**Exercise aim:**
For the records below, work out the number of lines holding "UnityGameProject" and reply with only that.

○ ○ ○ ○

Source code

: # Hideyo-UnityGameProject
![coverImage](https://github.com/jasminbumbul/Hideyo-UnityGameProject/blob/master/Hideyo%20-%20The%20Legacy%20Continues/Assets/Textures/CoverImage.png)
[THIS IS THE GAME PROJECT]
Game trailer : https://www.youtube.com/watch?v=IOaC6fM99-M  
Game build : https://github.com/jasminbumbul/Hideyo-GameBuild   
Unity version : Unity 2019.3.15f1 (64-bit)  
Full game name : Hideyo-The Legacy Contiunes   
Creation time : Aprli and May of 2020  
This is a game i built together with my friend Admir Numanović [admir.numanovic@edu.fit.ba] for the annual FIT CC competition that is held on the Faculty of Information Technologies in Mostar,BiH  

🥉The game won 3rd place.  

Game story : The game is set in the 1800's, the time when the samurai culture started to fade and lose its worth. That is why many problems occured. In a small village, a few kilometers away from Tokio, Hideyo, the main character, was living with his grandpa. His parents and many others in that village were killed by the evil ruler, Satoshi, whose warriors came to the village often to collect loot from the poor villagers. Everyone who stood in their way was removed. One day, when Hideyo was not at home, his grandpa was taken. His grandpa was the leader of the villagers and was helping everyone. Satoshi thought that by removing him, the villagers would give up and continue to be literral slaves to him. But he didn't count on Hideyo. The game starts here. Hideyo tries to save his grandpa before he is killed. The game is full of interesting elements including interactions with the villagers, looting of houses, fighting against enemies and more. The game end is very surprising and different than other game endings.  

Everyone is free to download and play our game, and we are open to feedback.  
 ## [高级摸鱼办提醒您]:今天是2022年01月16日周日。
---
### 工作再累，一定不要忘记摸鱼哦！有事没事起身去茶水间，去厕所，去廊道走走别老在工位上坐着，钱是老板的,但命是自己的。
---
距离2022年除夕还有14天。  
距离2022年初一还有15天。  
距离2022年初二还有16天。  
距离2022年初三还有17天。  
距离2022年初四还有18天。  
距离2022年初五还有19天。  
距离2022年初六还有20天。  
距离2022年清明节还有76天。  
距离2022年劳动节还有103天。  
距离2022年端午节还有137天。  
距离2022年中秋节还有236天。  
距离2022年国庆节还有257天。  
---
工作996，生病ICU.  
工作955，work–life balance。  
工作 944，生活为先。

○ ○ ○ ○

**Problem solution:**
2